Человек, которого он когда-то почитал как крупнейшего специалиста, оказался настоящим параноиком, решившим, что ему все позволено, даже самые чудовищные вещи.
Гордон Степлтон, в отчаянии обхвативший руками лысую голову, захлебывался от стыда: его репутация погублена безвозвратно, он никогда больше не сможет заниматься единственным ремеслом, которым владел, — ремеслом банкира, жена откажется от него навсегда, потому что он не только участвовал в гнусной оргии, но и изнасиловал девушку. Что же до его сына…
Он принялся рыдать, как ребенок.
Губерт Росс сидел на скамье подсудимых спокойно: он, со своей непомерной гордыней, все еще делал вид, что его обвиняют незаслуженно; вздернув подбородок, он бросал всем вызов. Его лицо исказилось от ярости. Он, уважаемый человек, высокий чиновник, делавший погоду в мэрии Нью-Йорка, правая рука мэра, ему готовы были прислуживать и петь дифирамбы сотни бизнесменов и политиков, — и вдруг весь свет узнает, что у него странный психический сдвиг, заставляющий его переодеваться в женское платье!
Он грубо глумился над молодой женщиной, плевал на нее, как последний отморозок, и наконец стал соучастником этого невероятного извращения!

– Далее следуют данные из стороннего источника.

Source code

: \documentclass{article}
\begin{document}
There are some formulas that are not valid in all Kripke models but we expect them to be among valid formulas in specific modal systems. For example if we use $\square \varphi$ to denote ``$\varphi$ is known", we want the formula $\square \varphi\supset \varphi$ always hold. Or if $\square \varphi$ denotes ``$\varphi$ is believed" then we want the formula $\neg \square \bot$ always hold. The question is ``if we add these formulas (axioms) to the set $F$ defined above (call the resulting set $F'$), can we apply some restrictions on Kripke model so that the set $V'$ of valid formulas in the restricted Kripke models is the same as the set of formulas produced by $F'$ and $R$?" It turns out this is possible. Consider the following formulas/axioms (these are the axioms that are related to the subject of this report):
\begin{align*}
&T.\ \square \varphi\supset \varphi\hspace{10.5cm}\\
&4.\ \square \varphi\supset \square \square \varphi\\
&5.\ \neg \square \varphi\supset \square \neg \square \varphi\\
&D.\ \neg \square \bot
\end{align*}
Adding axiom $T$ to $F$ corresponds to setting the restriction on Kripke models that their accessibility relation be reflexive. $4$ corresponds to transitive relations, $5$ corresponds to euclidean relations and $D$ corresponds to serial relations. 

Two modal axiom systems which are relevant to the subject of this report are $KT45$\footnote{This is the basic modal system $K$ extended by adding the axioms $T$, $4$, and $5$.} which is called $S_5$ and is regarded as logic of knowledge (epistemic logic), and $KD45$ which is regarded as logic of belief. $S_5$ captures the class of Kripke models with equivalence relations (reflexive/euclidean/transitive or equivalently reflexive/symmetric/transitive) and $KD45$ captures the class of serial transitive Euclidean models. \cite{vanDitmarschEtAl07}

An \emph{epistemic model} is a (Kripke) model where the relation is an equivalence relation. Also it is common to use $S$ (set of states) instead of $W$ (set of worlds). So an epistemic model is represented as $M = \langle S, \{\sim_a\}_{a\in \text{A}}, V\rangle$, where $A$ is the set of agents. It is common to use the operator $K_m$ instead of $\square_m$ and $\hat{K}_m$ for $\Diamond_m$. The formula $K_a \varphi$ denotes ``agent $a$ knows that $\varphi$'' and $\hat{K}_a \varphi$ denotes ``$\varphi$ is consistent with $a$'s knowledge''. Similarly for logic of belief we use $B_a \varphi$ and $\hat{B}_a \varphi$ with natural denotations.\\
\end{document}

Неожиданный и прискорбный крах карьеры!
Судья Бернс выбрал этот момент для того, чтобы перенести слушание на следующий день, резонно полагая, что адвокат Шмидт не захочет устраивать контрдопрос Питера Лэнга, сознавая, что дело проиграно.
Он дал присяжным инструкции, вызвав их в суд на следующее утро к девяти часам. Если они придут к единодушному решению, что не вызывало сомнений, то будет оглашен вердикт.
Публика оживилась.
Томас и Катрин, оглушенные и счастливые, пожимали друг другу руки.

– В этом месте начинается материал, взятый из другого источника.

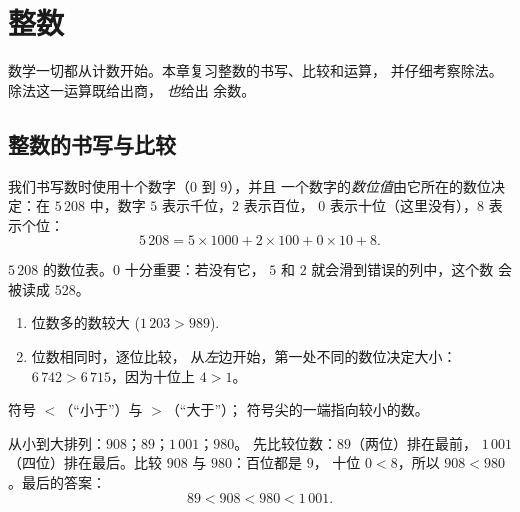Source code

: \chapter{整数}\label{ch:g6:wholes}

数学一切都从计数开始。本章复习整数的书写、比较和运算，
并仔细考察除法。除法这一运算既给出商，
\emph{也}给出
余数。

\section{整数的书写与比较}

\begin{definition}[数位值]\label{def:g6:wholes:place}
我们书写数时使用十个数字（$0$ 到 $9$），并且
一个数字的\emph{数位值}由它所在的数位决定：在
$5\,208$ 中，数字 $5$ 表示千位，$2$ 表示百位，
$0$ 表示十位（这里没有），$8$ 表示个位：
\[
5\,208 = 5 \times 1000 + 2 \times 100 + 0 \times 10 + 8 .
\]
\end{definition}

\begin{omfigure}

{\small $5\,208$ 的数位表。$0$ 十分重要：若没有它，
$5$ 和 $2$ 就会滑到错误的列中，这个数
会被读成 $528$。}
\end{omfigure}

\begin{method}[比较两个整数]\label{met:g6:wholes:compare}
\begin{enumerate}
  \item 位数多的数较大
        ($1\,203 > 989$).
  \item 位数相同时，逐位比较，
        从\emph{左}边开始，第一处不同的数位决定大小：
        $6\,742 > 6\,715$，因为十位上 $4 > 1$。
\end{enumerate}
符号 $<$（“小于”）与 $>$（“大于”）；
符号尖的一端指向较小的数。
\end{method}

\begin{example}\label{ex:g6:wholes:order}
从小到大排列：$908$；$89$；$1\,001$；$980$。
先比较位数：$89$（两位）排在最前，
$1\,001$（四位）排在最后。比较 $908$ 与 $980$：百位都是 $9$，
十位 $0 < 8$，所以 $908 < 980$。最后的答案：
\[
89 < 908 < 980 < 1\,001 .
\]
\end{example}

Томас спас Катрин, потому что один верил в нее.
И в каком-то смысле она своим упрямством тоже спасла его от несправедливого обвинения, выдвинутого инспектором Тамплтоном.
Пережитое в ходе этого процесса связало их до конца жизни.
Но им никогда не удалось бы одержать эту победу без помощи Питера Лэнга. Казалось, эта мысль пришла им в голову одновременно, так как они вдруг повернулись к скамье свидетелей и увидели молодого санитара, который не осмеливался встать и словно смущенно спрашивал себя, что ему теперь делать.
Сияющие и признательные улыбки Катрин и Томаса дали ему понять, что те гордятся тем, что он совершил, его храбростью. Он стал героем! Переступив через опасение навсегда потерять работу, через смертельную опасность, он сделал все, что от него зависело, чтобы справедливость восторжествовала, чтобы Катрин, такая же жертва, как и он сам, смогла вернуться к нормальной жизни.
Джулия долго сжимала Катрин в своих объятиях, тогда как Томас пошел поблагодарить Пола. Тот скромно собирал со стола свои бумаги, он вдруг осознал, насколько безрассудно с его стороны было взяться за это дело. К счастью, в последний момент им все же улыбнулась удача.
Томас протянул ему руку:
— Спасибо, Пол. От всего сердца. Ты даже представить себе не можешь, как я тебе благодарен.
— Я только делал свою работу, — ответил тот.
Одержав победу на процессе, он также спас Томаса от тюремного заключения.
— Мне кажется, что нам не удалось бы выиграть без тебя, — заметил Томас.
— Кто знает! Может, справедливость все же есть!
К Томасу подошел мужчина, протягивая руку для рукопожатия. Томас сделал вид, что не видит этого жеста примирения. Инспектор Тамплтон, пристыженный, опустил руку и произнес:
— Я прошу прощения, Искренне раскаиваюсь. Я был уверен, что во всем виновны именно вы.
— Не извиняйтесь. — Томас, выдержав паузу, добавил: — Возможно, вы помогли мне в большей степени, чем вам кажется.